> **The problem**:
Exactly reproduce the lines from the one holding "Multiples de $12$" through the final line of the listing below, with both ends included and nothing else.

═════ Data for this task ═════

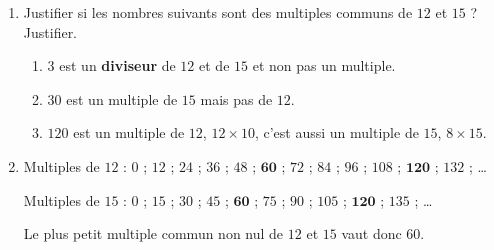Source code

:     \begin{enumerate}
        \item Justifier si les nombres suivants sont des multiples communs de $12$ et $15$ ? Justifier.

        \begin{enumerate}
            \item $3$ est un \textbf{diviseur} de $12$ et de $15$ et non pas un multiple.
            \item $30$ est un multiple de $15$ mais pas de $12$.
            \item $120$ est un multiple de $12$, $12\times 10$, c'est aussi un multiple de $15$, $8\times 15$.
        \end{enumerate}
        \setcounter{enumi}{1}
        \item Multiples de $12$ : \sout{$0$} ; $12$ ; $24$ ; $36$ ; $48$ ; $\mathbf{60}$ ; $72$ ; $84$ ; $96$ ; $108$ ; $\mathbf{120}$ ; $132$ ; \dots

        Multiples de $15$ : \sout{$0$} ; $15$ ; $30$ ; $45$ ; $\mathbf{60}$ ; $75$ ; $90$ ; $105$ ; $\mathbf{120}$ ; $135$ ; \dots

        Le plus petit multiple commun non nul de $12$ et $15$ vaut donc $60$.
    \end{enumerate}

═════

> **Solution for this problem**:
        \item Multiples de $12$ : \sout{$0$} ; $12$ ; $24$ ; $36$ ; $48$ ; $\mathbf{60}$ ; $72$ ; $84$ ; $96$ ; $108$ ; $\mathbf{120}$ ; $132$ ; \dots

        Multiples de $15$ : \sout{$0$} ; $15$ ; $30$ ; $45$ ; $\mathbf{60}$ ; $75$ ; $90$ ; $105$ ; $\mathbf{120}$ ; $135$ ; \dots

        Le plus petit multiple commun non nul de $12$ et $15$ vaut donc $60$.
    \end{enumerate}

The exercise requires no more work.